Select all lines holding the word "preventDefault" from the entries that follow.
***** Records shown
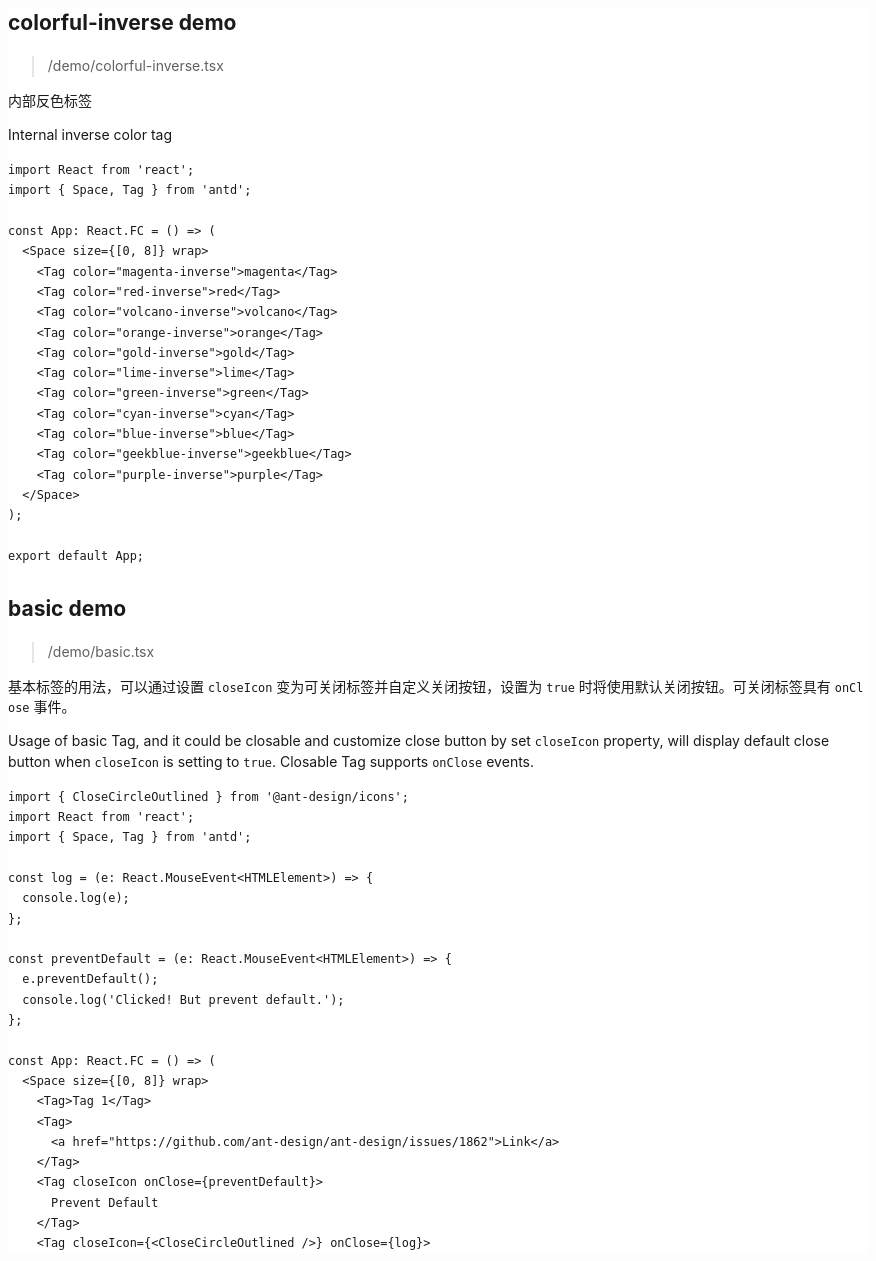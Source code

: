## colorful-inverse demo
>/demo/colorful-inverse.tsx


内部反色标签



Internal inverse color tag
```tsx
import React from 'react';
import { Space, Tag } from 'antd';

const App: React.FC = () => (
  <Space size={[0, 8]} wrap>
    <Tag color="magenta-inverse">magenta</Tag>
    <Tag color="red-inverse">red</Tag>
    <Tag color="volcano-inverse">volcano</Tag>
    <Tag color="orange-inverse">orange</Tag>
    <Tag color="gold-inverse">gold</Tag>
    <Tag color="lime-inverse">lime</Tag>
    <Tag color="green-inverse">green</Tag>
    <Tag color="cyan-inverse">cyan</Tag>
    <Tag color="blue-inverse">blue</Tag>
    <Tag color="geekblue-inverse">geekblue</Tag>
    <Tag color="purple-inverse">purple</Tag>
  </Space>
);

export default App;
```

## basic demo
>/demo/basic.tsx


基本标签的用法，可以通过设置 `closeIcon` 变为可关闭标签并自定义关闭按钮，设置为 `true` 时将使用默认关闭按钮。可关闭标签具有 `onClose` 事件。



Usage of basic Tag, and it could be closable and customize close button by set `closeIcon` property, will display default close button when `closeIcon` is setting to `true`. Closable Tag supports `onClose` events.
```tsx
import { CloseCircleOutlined } from '@ant-design/icons';
import React from 'react';
import { Space, Tag } from 'antd';

const log = (e: React.MouseEvent<HTMLElement>) => {
  console.log(e);
};

const preventDefault = (e: React.MouseEvent<HTMLElement>) => {
  e.preventDefault();
  console.log('Clicked! But prevent default.');
};

const App: React.FC = () => (
  <Space size={[0, 8]} wrap>
    <Tag>Tag 1</Tag>
    <Tag>
      <a href="https://github.com/ant-design/ant-design/issues/1862">Link</a>
    </Tag>
    <Tag closeIcon onClose={preventDefault}>
      Prevent Default
    </Tag>
    <Tag closeIcon={<CloseCircleOutlined />} onClose={log}>
```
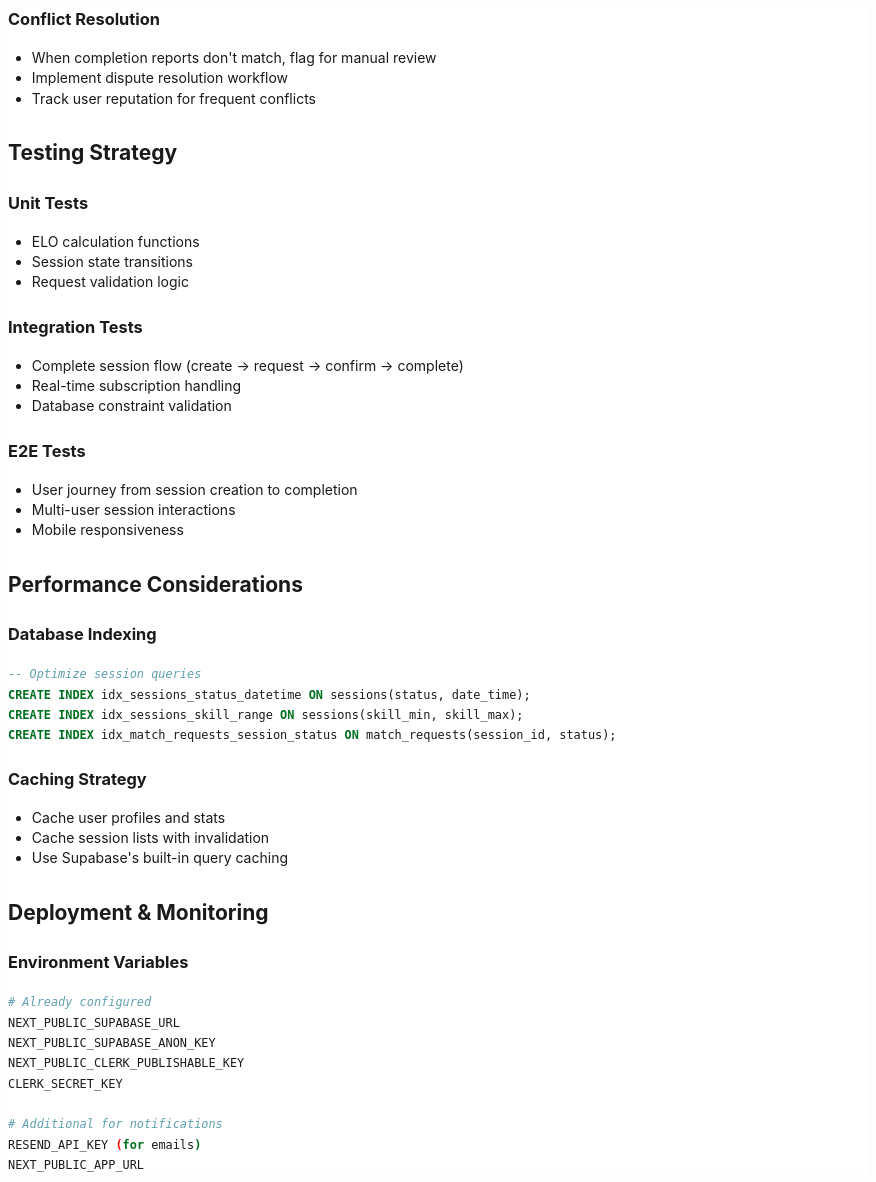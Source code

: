 ### Conflict Resolution
- When completion reports don't match, flag for manual review
- Implement dispute resolution workflow
- Track user reputation for frequent conflicts

## Testing Strategy

### Unit Tests
- ELO calculation functions
- Session state transitions
- Request validation logic

### Integration Tests
- Complete session flow (create → request → confirm → complete)
- Real-time subscription handling
- Database constraint validation

### E2E Tests
- User journey from session creation to completion
- Multi-user session interactions
- Mobile responsiveness

## Performance Considerations

### Database Indexing
```sql
-- Optimize session queries
CREATE INDEX idx_sessions_status_datetime ON sessions(status, date_time);
CREATE INDEX idx_sessions_skill_range ON sessions(skill_min, skill_max);
CREATE INDEX idx_match_requests_session_status ON match_requests(session_id, status);
```

### Caching Strategy
- Cache user profiles and stats
- Cache session lists with invalidation
- Use Supabase's built-in query caching

## Deployment & Monitoring

### Environment Variables
```bash
# Already configured
NEXT_PUBLIC_SUPABASE_URL
NEXT_PUBLIC_SUPABASE_ANON_KEY
NEXT_PUBLIC_CLERK_PUBLISHABLE_KEY
CLERK_SECRET_KEY

# Additional for notifications
RESEND_API_KEY (for emails)
NEXT_PUBLIC_APP_URL
```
**********
• **Your solution**
const preventDefault = (e: React.MouseEvent<HTMLElement>) => {
  e.preventDefault();
    <Tag closeIcon onClose={preventDefault}>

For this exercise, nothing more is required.